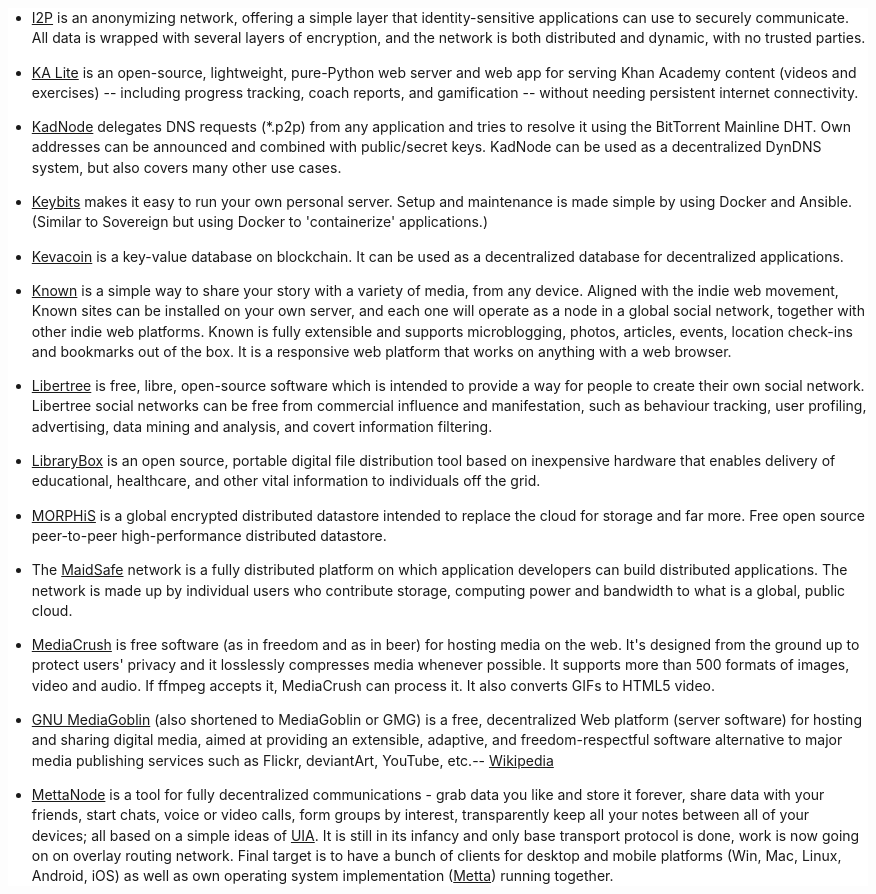 * [I2P](http://www.i2p2.de/) is an anonymizing network, offering a simple layer that identity-sensitive applications can use to securely communicate. All data is wrapped with several layers of encryption, and the network is both distributed and dynamic, with no trusted parties.

* [KA Lite](https://github.com/learningequality/ka-lite) is an open-source, lightweight, pure-Python web server and web app for serving Khan Academy content (videos and exercises) -- including progress tracking, coach reports, and gamification -- without needing persistent internet connectivity.

* [KadNode](http://github.com/mwarning/KadNode) delegates DNS requests (\*.p2p) from any application and tries to resolve it using the BitTorrent Mainline DHT. Own addresses can be announced and combined with public/secret keys. KadNode can be used as a decentralized DynDNS system, but also covers many other use cases.

* [Keybits](http://keybits.net) makes it easy to run your own personal server. Setup and maintenance is made simple by using Docker and Ansible. (Similar to Sovereign but using Docker to 'containerize' applications.)

* [Kevacoin](http://kevacoin.org) is a key-value database on blockchain. It can be used as a decentralized database for decentralized applications.

* [Known](http://withknown.com/) is a simple way to share your story with a variety of media, from any device. Aligned with the indie web movement, Known sites can be installed on your own server, and each one will operate as a node in a global social network, together with other indie web platforms. Known is fully extensible and supports microblogging, photos, articles, events, location check-ins and bookmarks out of the box. It is a responsive web platform that works on anything with a web browser.

* [Libertree](http://libertree.org/) is free, libre, open-source software which is intended to provide a way for people to create their own social network. Libertree social networks can be free from commercial influence and manifestation, such as behaviour tracking, user profiling, advertising, data mining and analysis, and covert information filtering.

* [LibraryBox](http://jasongriffey.net/librarybox/)  is an open source, portable digital file distribution tool based on inexpensive hardware that enables delivery of educational, healthcare, and other vital information to individuals off the grid.

* [MORPHiS](https://morph.is/) is a global encrypted distributed datastore intended to replace the cloud for storage and far more. Free open source peer-to-peer high-performance distributed datastore.

* The [MaidSafe](http://maidsafe.net) network is a fully distributed platform on which application developers can build distributed applications. The network is made up by individual users who contribute storage, computing power and bandwidth to what is a global, public cloud.

* [MediaCrush](https://mediacru.sh) is free software (as in freedom and as in beer) for hosting media on the web. It's designed from the ground up to protect users' privacy and it losslessly compresses media whenever possible. It supports more than 500 formats of images, video and audio. If ffmpeg accepts it, MediaCrush can process it. It also converts GIFs to HTML5 video.

* [GNU MediaGoblin](http://mediagoblin.org) (also shortened to MediaGoblin or GMG) is a free, decentralized Web platform (server software) for hosting and sharing digital media, aimed at providing an extensible, adaptive, and freedom-respectful software alternative to major media publishing services such as Flickr, deviantArt, YouTube, etc.-- [Wikipedia](http://en.wikipedia.org/wiki/MediaGoblin)

* [MettaNode](https://github.com/berkus/mettanode) is a tool for fully decentralized communications - grab data you like and store it forever, share data with your friends, start chats, voice or video calls, form groups by interest, transparently keep all your notes between all of your devices; all based on a simple ideas of [UIA](http://pdos.csail.mit.edu/uia/). It is still in its infancy and only base transport protocol is done, work is now going on on overlay routing network. Final target is to have a bunch of clients for desktop and mobile platforms (Win, Mac, Linux, Android, iOS) as well as own operating system implementation ([Metta](https://github.com/berkus/metta/wiki)) running together.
-------
_TASK TO COMPLETE:_ The required output is a copy of each line in the records where the string "supports" occurs.

_THE COMPLETED TASK:_
* [Known](http://withknown.com/) is a simple way to share your story with a variety of media, from any device. Aligned with the indie web movement, Known sites can be installed on your own server, and each one will operate as a node in a global social network, together with other indie web platforms. Known is fully extensible and supports microblogging, photos, articles, events, location check-ins and bookmarks out of the box. It is a responsive web platform that works on anything with a web browser.
* [MediaCrush](https://mediacru.sh) is free software (as in freedom and as in beer) for hosting media on the web. It's designed from the ground up to protect users' privacy and it losslessly compresses media whenever possible. It supports more than 500 formats of images, video and audio. If ffmpeg accepts it, MediaCrush can process it. It also converts GIFs to HTML5 video.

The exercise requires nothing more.